Copy out every line of the data where the word "language" is found.

● **STORED DATA**
================
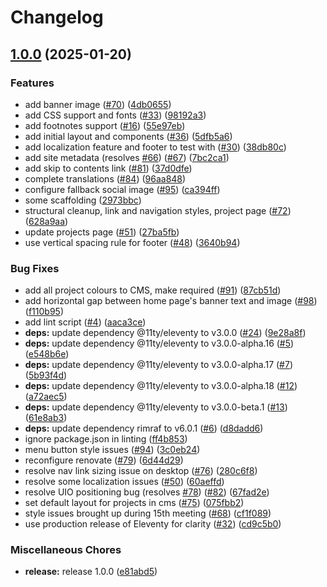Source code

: # Changelog

## [1.0.0](https://github.com/inclusive-design/standards.inclusivedesign.ca/compare/v0.0.1...v1.0.0) (2025-01-20)


### Features

* add banner image ([#70](https://github.com/inclusive-design/standards.inclusivedesign.ca/issues/70)) ([4db0655](https://github.com/inclusive-design/standards.inclusivedesign.ca/commit/4db0655406dd84534b30584bc141ac36e6c9f02c))
* add CSS support and fonts ([#33](https://github.com/inclusive-design/standards.inclusivedesign.ca/issues/33)) ([98192a3](https://github.com/inclusive-design/standards.inclusivedesign.ca/commit/98192a38ee47492edff60d4ff616385c902f6ad5))
* add footnotes support ([#16](https://github.com/inclusive-design/standards.inclusivedesign.ca/issues/16)) ([55e97eb](https://github.com/inclusive-design/standards.inclusivedesign.ca/commit/55e97eb1a64bdf7d46e100972bf17ace54b85924))
* add initial layout and components ([#36](https://github.com/inclusive-design/standards.inclusivedesign.ca/issues/36)) ([5dfb5a6](https://github.com/inclusive-design/standards.inclusivedesign.ca/commit/5dfb5a66b1c6b3366050ff60cbda07c28ed11644))
* add localization feature and footer to test with ([#30](https://github.com/inclusive-design/standards.inclusivedesign.ca/issues/30)) ([38db80c](https://github.com/inclusive-design/standards.inclusivedesign.ca/commit/38db80c4dc2af1e06f11d52f90272c641ff0749f))
* add site metadata (resolves [#66](https://github.com/inclusive-design/standards.inclusivedesign.ca/issues/66)) ([#67](https://github.com/inclusive-design/standards.inclusivedesign.ca/issues/67)) ([7bc2ca1](https://github.com/inclusive-design/standards.inclusivedesign.ca/commit/7bc2ca13b7bacd01864646be6275f5e2147f4fa2))
* add skip to contents link ([#81](https://github.com/inclusive-design/standards.inclusivedesign.ca/issues/81)) ([37d0dfe](https://github.com/inclusive-design/standards.inclusivedesign.ca/commit/37d0dfe4266567178a6293b4e19fc1f6b936390a))
* complete translations ([#84](https://github.com/inclusive-design/standards.inclusivedesign.ca/issues/84)) ([96aa848](https://github.com/inclusive-design/standards.inclusivedesign.ca/commit/96aa8488a518bfb54b18b9ac995ced8962d15c77))
* configure fallback social image ([#95](https://github.com/inclusive-design/standards.inclusivedesign.ca/issues/95)) ([ca394ff](https://github.com/inclusive-design/standards.inclusivedesign.ca/commit/ca394ffab4e21eba1e378f41565be2d212619781))
* some scaffolding ([2973bbc](https://github.com/inclusive-design/standards.inclusivedesign.ca/commit/2973bbcbe83107f6b97d1741de0e5a6e8cc03f6b))
* structural cleanup, link and navigation styles, project page ([#72](https://github.com/inclusive-design/standards.inclusivedesign.ca/issues/72)) ([628a9aa](https://github.com/inclusive-design/standards.inclusivedesign.ca/commit/628a9aa66f3801042d1ca40d7fec4ef0d3add361))
* update projects page ([#51](https://github.com/inclusive-design/standards.inclusivedesign.ca/issues/51)) ([27ba5fb](https://github.com/inclusive-design/standards.inclusivedesign.ca/commit/27ba5fbe49673fc360dbc102ecf67735c1ba6cb1))
* use vertical spacing rule for footer ([#48](https://github.com/inclusive-design/standards.inclusivedesign.ca/issues/48)) ([3640b94](https://github.com/inclusive-design/standards.inclusivedesign.ca/commit/3640b942d2c6f9655c4560d6638a32ab610be26e))


### Bug Fixes

* add all project colours to CMS, make required ([#91](https://github.com/inclusive-design/standards.inclusivedesign.ca/issues/91)) ([87cb51d](https://github.com/inclusive-design/standards.inclusivedesign.ca/commit/87cb51dc5d2d8c38ed6ecccec6ed4a500307b10a))
* add horizontal gap between home page's banner text and image ([#98](https://github.com/inclusive-design/standards.inclusivedesign.ca/issues/98)) ([f110b95](https://github.com/inclusive-design/standards.inclusivedesign.ca/commit/f110b95846af7701c7e1f055ad4a62acb5b1915a))
* add lint script ([#4](https://github.com/inclusive-design/standards.inclusivedesign.ca/issues/4)) ([aaca3ce](https://github.com/inclusive-design/standards.inclusivedesign.ca/commit/aaca3ce3ef04a06e858f670e582472d6ec016613))
* **deps:** update dependency @11ty/eleventy to v3.0.0 ([#24](https://github.com/inclusive-design/standards.inclusivedesign.ca/issues/24)) ([9e28a8f](https://github.com/inclusive-design/standards.inclusivedesign.ca/commit/9e28a8f7d787f7c2b1fd60439d56b9bd4b122373))
* **deps:** update dependency @11ty/eleventy to v3.0.0-alpha.16 ([#5](https://github.com/inclusive-design/standards.inclusivedesign.ca/issues/5)) ([e548b6e](https://github.com/inclusive-design/standards.inclusivedesign.ca/commit/e548b6ea3ed88f9bf3a6ce659b823f532682ebe3))
* **deps:** update dependency @11ty/eleventy to v3.0.0-alpha.17 ([#7](https://github.com/inclusive-design/standards.inclusivedesign.ca/issues/7)) ([5b93f4d](https://github.com/inclusive-design/standards.inclusivedesign.ca/commit/5b93f4ddcb13b4474509c4e34154a2e93794df14))
* **deps:** update dependency @11ty/eleventy to v3.0.0-alpha.18 ([#12](https://github.com/inclusive-design/standards.inclusivedesign.ca/issues/12)) ([a72aec5](https://github.com/inclusive-design/standards.inclusivedesign.ca/commit/a72aec5e4a79497688061208c84ce8b53a29d531))
* **deps:** update dependency @11ty/eleventy to v3.0.0-beta.1 ([#13](https://github.com/inclusive-design/standards.inclusivedesign.ca/issues/13)) ([61e8ab3](https://github.com/inclusive-design/standards.inclusivedesign.ca/commit/61e8ab386462b85d1d170dc3fdd99cc984a2ffdf))
* **deps:** update dependency rimraf to v6.0.1 ([#6](https://github.com/inclusive-design/standards.inclusivedesign.ca/issues/6)) ([d8dadd6](https://github.com/inclusive-design/standards.inclusivedesign.ca/commit/d8dadd629f34d3496cd2b506afd5ba251a3e38c9))
* ignore package.json in linting ([ff4b853](https://github.com/inclusive-design/standards.inclusivedesign.ca/commit/ff4b8535d12a5b9548b295bb3cb51ad29ea46939))
* menu button style issues ([#94](https://github.com/inclusive-design/standards.inclusivedesign.ca/issues/94)) ([3c0eb24](https://github.com/inclusive-design/standards.inclusivedesign.ca/commit/3c0eb24c2c5557b7ccc2649a6f277e1189707a98))
* reconfigure renovate ([#79](https://github.com/inclusive-design/standards.inclusivedesign.ca/issues/79)) ([6d44d29](https://github.com/inclusive-design/standards.inclusivedesign.ca/commit/6d44d29a9632894484c4bc6e83b74852055ec62f))
* resolve nav link sizing issue on desktop ([#76](https://github.com/inclusive-design/standards.inclusivedesign.ca/issues/76)) ([280c6f8](https://github.com/inclusive-design/standards.inclusivedesign.ca/commit/280c6f8ef3b59fefeebf24c28e8f65bf8fbb9dcb))
* resolve some localization issues ([#50](https://github.com/inclusive-design/standards.inclusivedesign.ca/issues/50)) ([60aeffd](https://github.com/inclusive-design/standards.inclusivedesign.ca/commit/60aeffdde8f241268cc9d0a4499f4d153e281266))
* resolve UIO positioning bug (resolves [#78](https://github.com/inclusive-design/standards.inclusivedesign.ca/issues/78)) ([#82](https://github.com/inclusive-design/standards.inclusivedesign.ca/issues/82)) ([67fad2e](https://github.com/inclusive-design/standards.inclusivedesign.ca/commit/67fad2e044a056293d7546314f58e9ea52536f8b))
* set default layout for projects in cms ([#75](https://github.com/inclusive-design/standards.inclusivedesign.ca/issues/75)) ([075fbb2](https://github.com/inclusive-design/standards.inclusivedesign.ca/commit/075fbb23f400baa6af5a3940b6ace6eb98a9ddd9))
* style issues brought up during 15th meeting ([#68](https://github.com/inclusive-design/standards.inclusivedesign.ca/issues/68)) ([cf1f089](https://github.com/inclusive-design/standards.inclusivedesign.ca/commit/cf1f08992be2cde550a70ae4b0eacf68bc64e679))
* use production release of Eleventy for clarity ([#32](https://github.com/inclusive-design/standards.inclusivedesign.ca/issues/32)) ([cd9c5b0](https://github.com/inclusive-design/standards.inclusivedesign.ca/commit/cd9c5b072fb998d894fe32d106b0b88ac6a5a5a8))


### Miscellaneous Chores

* **release:** release 1.0.0 ([e81abd5](https://github.com/inclusive-design/standards.inclusivedesign.ca/commit/e81abd57c8c60c505fb05d698e084559dd0efaca))
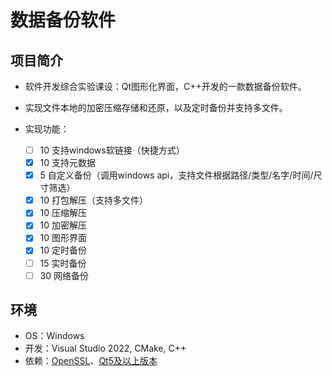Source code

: # 数据备份软件
## 项目简介

- 软件开发综合实验课设：Qt图形化界面，C++开发的一款数据备份软件。
- 实现文件本地的加密压缩存储和还原，以及定时备份并支持多文件。
- 实现功能：

  - [ ] 10 支持windows软链接（快捷方式）
  - [x] 10 支持元数据
  - [x] 5 自定义备份（调用windows api，支持文件根据路径/类型/名字/时间/尺寸筛选）
  - [x] 10 打包解压（支持多文件）
  - [x] 10 压缩解压
  - [x] 10 加密解压
  - [x] 10 图形界面
  - [x] 10 定时备份
  - [ ] 15 实时备份
  - [ ] 30 网络备份

## 环境

- OS：Windows
- 开发：Visual Studio 2022, CMake, C++
- 依赖：[<u>OpenSSL</u>](http://slproweb.com/products/Win32OpenSSL.html)、[<u>Qt5及以上版本</u>](https://download.qt.io/archive/qt/)


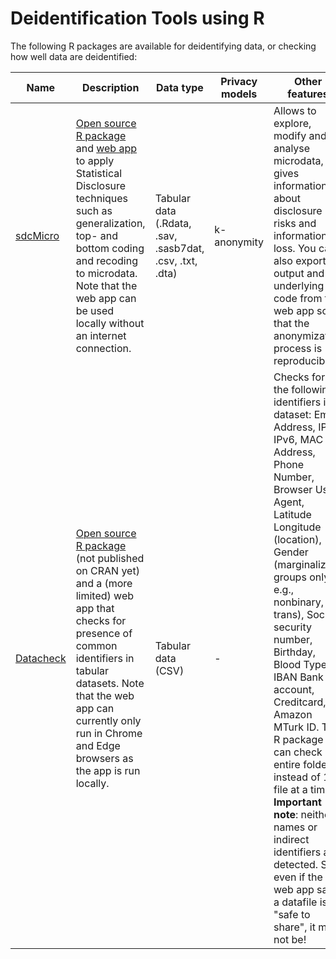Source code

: # Deidentification Tools using R

The following R packages are available for deidentifying data, or checking how well data are deidentified:

| Name | Description | Data type | Privacy models | Other features | Maintenance | GitHub stars | More info | License |
|---|---|---|---|---|---|---|---|---|
| [sdcMicro](https://shiny.rstudio.com/gallery/sdcapp-microdata.html) | [Open source](https://github.com/sdcTools/sdcMicro) [R package](https://cran.r-project.org/web/packages/sdcMicro/index.html) and [web app](https://shiny.rstudio.com/gallery/sdcapp-microdata.html) to apply Statistical Disclosure techniques such as generalization, top- and bottom coding and recoding to microdata. Note that the web app can be used locally without an internet connection. | Tabular data (.Rdata, .sav, .sasb7dat, .csv, .txt, .dta) | k-anonymity | Allows to explore, modify and analyse microdata, gives information about disclosure risks and information loss. You can also export all output and the underlying R code from the web app so that the anonymization process is reproducible. | Active | 10-100 | [Documentation](https://sdctools.github.io/sdcMicro/articles/sdcMicro.html), [demo](https://youtu.be/JeJ6OOxXZwo?t=5602) | [GPL-v2](https://www.r-project.org/Licenses/GPL-2) |
| [Datacheck](https://libscie.github.io/datacheck-website/) | [Open source](https://github.com/libscie/datacheck) [R package](https://libscie.github.io/datacheck/index.html) (not published on CRAN yet) and a (more limited) web app that checks for presence of common identifiers in tabular datasets. Note that the web app can currently only run in Chrome and Edge browsers as the app is run locally. | Tabular data (CSV) | - | Checks for the following identifiers in a dataset: Email Address, IPv4, IPv6, MAC Address, Phone Number, Browser User Agent, Latitude Longitude (location), Gender (marginalized groups only, e.g., nonbinary, trans), Social security number, Birthday, Blood Type, IBAN Bank account, Creditcard, Amazon MTurk ID. The R package can check entire folders instead of 1 file at a time. **Important note**: neither names or indirect identifiers are detected. So even if the web app says a datafile is "safe to share", it may not be! | Active | 0-10 | [Project report and demo](https://www.youtube.com/watch?v=i5Pa3Sx3n14) | [MIT](https://libscie.github.io/datacheck/LICENSE.html) |
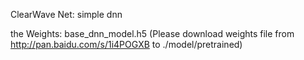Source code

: 
ClearWave Net: simple dnn 

the Weights: base_dnn_model.h5 (Please download weights file from http://pan.baidu.com/s/1i4POGXB to ./model/pretrained)
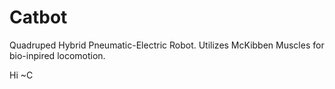 # Catbot
Quadruped Hybrid Pneumatic-Electric Robot. Utilizes McKibben Muscles for bio-inpired locomotion.

Hi ~C
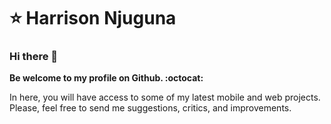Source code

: # ⭐ Harrison Njuguna 

### Hi there 👋

**Be welcome to my profile on Github. :octocat:** 

<p>In here, you will have access to some of my latest mobile and web projects. Please, feel free to send me suggestions, critics, and improvements.</p>
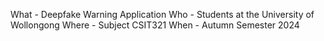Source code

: What - Deepfake Warning Application
Who - Students at the University of Wollongong
Where - Subject CSIT321
When - Autumn Semester 2024

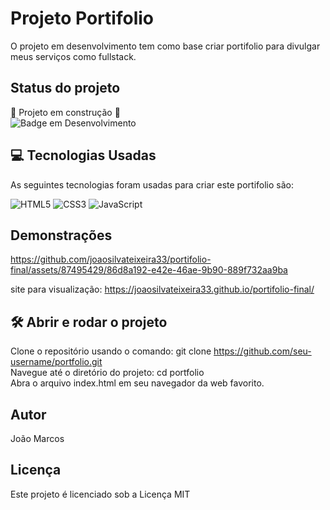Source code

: 
# Projeto Portifolio

O projeto em desenvolvimento tem como base criar portifolio para divulgar meus serviços como fullstack.

## Status do projeto
:construction: Projeto em construção :construction:<br/>
![Badge em Desenvolvimento](http://img.shields.io/static/v1?label=STATUS&message=EM%20DESENVOLVIMENTO&color=GREEN&style=for-the-badge)


##  💻  Tecnologias Usadas
As seguintes tecnologias foram usadas para criar este portifolio são:

![HTML5](https://img.shields.io/badge/html5-%23E34F26.svg?style=for-the-badge&logo=html5&logoColor=white) 
![CSS3](https://img.shields.io/badge/css3-%231572B6.svg?style=for-the-badge&logo=css3&logoColor=white) 
![JavaScript](https://img.shields.io/badge/javascript-%23323330.svg?style=for-the-badge&logo=javascript&logoColor=%23F7DF1E) 

## Demonstrações
https://github.com/joaosilvateixeira33/portifolio-final/assets/87495429/86d8a192-e42e-46ae-9b90-889f732aa9ba

site para visualização: https://joaosilvateixeira33.github.io/portifolio-final/

## 🛠️ Abrir e rodar o projeto

Clone o repositório usando o comando: git clone https://github.com/seu-username/portfolio.git<br/>
Navegue até o diretório do projeto: cd portfolio<br/>
Abra o arquivo index.html em seu navegador da web favorito.

## Autor
João Marcos

## Licença
Este projeto é licenciado sob a Licença MIT
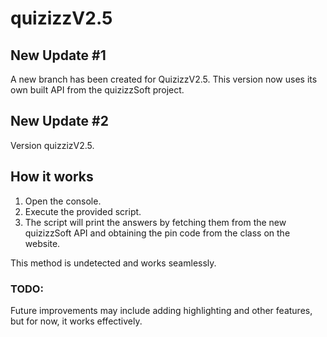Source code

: # quizizzV2.5

## New Update #1
A new branch has been created for QuizizzV2.5. This version now uses its own built API from the quizizzSoft project.

## New Update #2
Version quizzizV2.5.

## How it works
1. Open the console.
2. Execute the provided script.
3. The script will print the answers by fetching them from the new quizizzSoft API and obtaining the pin code from the class on the website.

This method is undetected and works seamlessly.

### TODO:
Future improvements may include adding highlighting and other features, but for now, it works effectively.
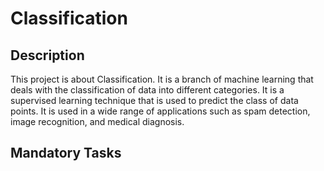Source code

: # Classification

## Description

This project is about Classification. It is a branch of machine learning that deals with the classification of data into different categories. It is a supervised learning technique that is used to predict the class of data points. It is used in a wide range of applications such as spam detection, image recognition, and medical diagnosis.

## Mandatory Tasks

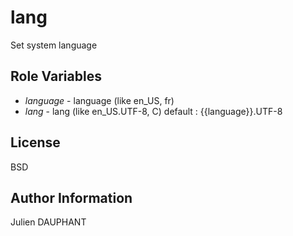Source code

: lang
====

Set system language

Role Variables
--------------

 * *language* - language (like en_US, fr)
 * *lang* - lang (like en_US.UTF-8, C) default : {{language}}.UTF-8


License
-------

BSD

Author Information
------------------

Julien DAUPHANT
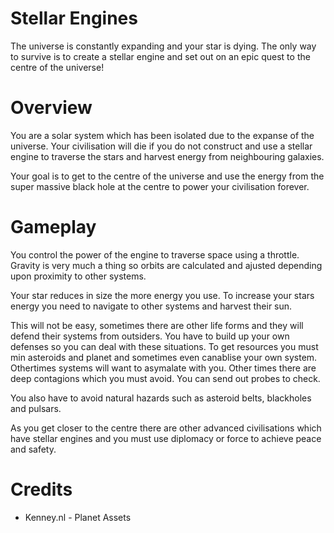 # Stellar Engines
The universe is constantly expanding and your star is dying. The only way to survive is to create a stellar engine and set out on an epic quest to the centre of the universe!

# Overview
You are a solar system which has been isolated
due to the expanse of the universe. Your civilisation
will die if you do not construct and use a stellar
engine to traverse the stars and harvest energy
from neighbouring galaxies.

Your goal is to get to the centre of the universe 
and use the energy from the super massive black
hole at the centre to power your civilisation forever.

# Gameplay
You control the power of the engine to traverse space
using a throttle. Gravity is very much a thing so orbits 
are calculated and ajusted depending upon proximity 
to other systems.

Your star reduces in size the more energy you use. To 
increase your stars energy you need to navigate to other
systems and harvest their sun.

This will not be easy, sometimes there are other life forms
and they will defend their systems from outsiders. You
have to build up your own defenses so you can deal with
these situations. To get resources you must min asteroids and planet
and sometimes even canablise your own system. Othertimes systems 
will want to asymalate with you. Other times there are deep 
contagions which you must avoid. You can send out probes to check.

You also have to avoid natural hazards such as asteroid
belts, blackholes and pulsars.

As you get closer to the centre there are other advanced
civilisations which have stellar engines and you must use diplomacy or
force to achieve peace and safety.

# Credits
* Kenney.nl - Planet Assets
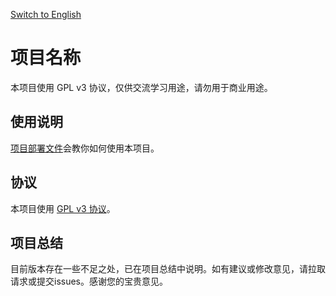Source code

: [Switch to English](README.en.md)

# 项目名称

本项目使用 GPL v3 协议，仅供交流学习用途，请勿用于商业用途。

## 使用说明

[项目部署文件](项目部署.md)会教你如何使用本项目。

## 协议

本项目使用 [GPL v3 协议](LICENSE)。

## 项目总结

目前版本存在一些不足之处，已在项目总结中说明。如有建议或修改意见，请拉取请求或提交issues。感谢您的宝贵意见。
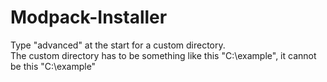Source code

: # Modpack-Installer

Type "advanced" at the start for a custom directory. <br>
The custom directory has to be something like this "C:\example", it cannot be this "C:\example\"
================
● **ANSWER TO THE EXERCISE**
Set system language
 * *language* - language (like en_US, fr)
 * *lang* - lang (like en_US.UTF-8, C) default : {{language}}.UTF-8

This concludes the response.